Apocrine chromhidrosis usually manifests in puberty when these glands become functionally active and is unrelated to dietary, systemic, or metabolic alterations, gender, occupation, or geographical predisposition (1,2). The condition can affect the axilla, face, or areolae (4,6,7). Colored sweat is usually discharged in response to emotional stimuli, epinephrine, and mechanical stimulation, and excretion is often preceded by warmth or a prickling sensation (1). The secretions tend to be insoluble to lipid solvents and can stain clothing (3). The morbidity of apocrine chromhidrosis stems from embarrassment and psychological distress.
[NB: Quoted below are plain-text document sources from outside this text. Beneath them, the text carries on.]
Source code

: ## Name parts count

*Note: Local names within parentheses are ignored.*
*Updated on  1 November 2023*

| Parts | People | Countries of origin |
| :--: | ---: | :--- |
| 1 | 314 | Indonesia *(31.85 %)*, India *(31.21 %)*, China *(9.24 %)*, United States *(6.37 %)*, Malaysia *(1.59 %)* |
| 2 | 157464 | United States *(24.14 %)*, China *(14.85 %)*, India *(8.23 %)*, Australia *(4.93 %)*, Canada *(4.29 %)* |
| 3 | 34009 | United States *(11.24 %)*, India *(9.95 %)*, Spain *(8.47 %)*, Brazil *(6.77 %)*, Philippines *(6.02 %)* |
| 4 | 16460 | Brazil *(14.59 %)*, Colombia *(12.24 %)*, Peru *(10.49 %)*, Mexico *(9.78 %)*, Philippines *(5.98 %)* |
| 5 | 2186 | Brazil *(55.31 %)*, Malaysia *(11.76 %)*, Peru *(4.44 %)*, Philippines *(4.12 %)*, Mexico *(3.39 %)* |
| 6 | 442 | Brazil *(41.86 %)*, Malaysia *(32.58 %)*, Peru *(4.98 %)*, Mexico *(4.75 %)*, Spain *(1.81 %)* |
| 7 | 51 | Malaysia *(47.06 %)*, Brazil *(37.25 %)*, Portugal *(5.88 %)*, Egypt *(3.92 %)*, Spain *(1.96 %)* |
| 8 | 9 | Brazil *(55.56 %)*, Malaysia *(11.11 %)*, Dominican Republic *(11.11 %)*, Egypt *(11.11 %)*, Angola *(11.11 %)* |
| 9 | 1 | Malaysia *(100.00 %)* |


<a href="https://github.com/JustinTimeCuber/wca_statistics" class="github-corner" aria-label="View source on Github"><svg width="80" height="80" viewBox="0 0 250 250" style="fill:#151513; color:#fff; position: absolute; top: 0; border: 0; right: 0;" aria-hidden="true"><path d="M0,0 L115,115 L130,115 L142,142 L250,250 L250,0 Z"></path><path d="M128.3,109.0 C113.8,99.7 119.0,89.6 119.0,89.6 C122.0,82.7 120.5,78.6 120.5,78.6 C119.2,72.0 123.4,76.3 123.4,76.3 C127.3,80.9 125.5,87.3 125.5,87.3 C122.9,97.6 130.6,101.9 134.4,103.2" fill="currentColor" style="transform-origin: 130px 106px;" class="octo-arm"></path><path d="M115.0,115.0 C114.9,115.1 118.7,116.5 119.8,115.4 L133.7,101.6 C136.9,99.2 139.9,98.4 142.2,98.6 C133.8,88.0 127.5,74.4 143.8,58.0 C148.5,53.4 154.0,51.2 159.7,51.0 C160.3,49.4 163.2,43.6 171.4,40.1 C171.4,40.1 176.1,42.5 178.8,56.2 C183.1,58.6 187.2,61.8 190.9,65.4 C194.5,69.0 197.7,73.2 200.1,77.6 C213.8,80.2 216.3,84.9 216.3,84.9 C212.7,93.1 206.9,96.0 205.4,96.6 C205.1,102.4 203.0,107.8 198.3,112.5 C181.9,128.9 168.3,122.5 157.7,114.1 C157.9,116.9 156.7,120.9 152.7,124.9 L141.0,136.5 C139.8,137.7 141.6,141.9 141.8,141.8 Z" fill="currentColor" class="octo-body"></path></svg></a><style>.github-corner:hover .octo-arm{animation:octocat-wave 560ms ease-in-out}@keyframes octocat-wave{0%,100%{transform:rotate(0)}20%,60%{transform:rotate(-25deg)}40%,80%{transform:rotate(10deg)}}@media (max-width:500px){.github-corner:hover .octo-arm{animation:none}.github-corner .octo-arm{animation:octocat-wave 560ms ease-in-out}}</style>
The diagnosis of apocrine chromhidrosis may require local expression or injection of intradermal epinephrine or pitocin to induce sweat excretion. A positive Wood's lamp and/or autofluorescence of clothing fibers in contact with sweat secretions may also be used (1,6). Histopathology showing increased lipofuscin granules within apocrine glands may also confirm the diagnosis. Under the microscope, the number of apocrine glands is variable and yellow-brown lipofuscin granules may be observed in the apical area of secretory cells with H & E stain.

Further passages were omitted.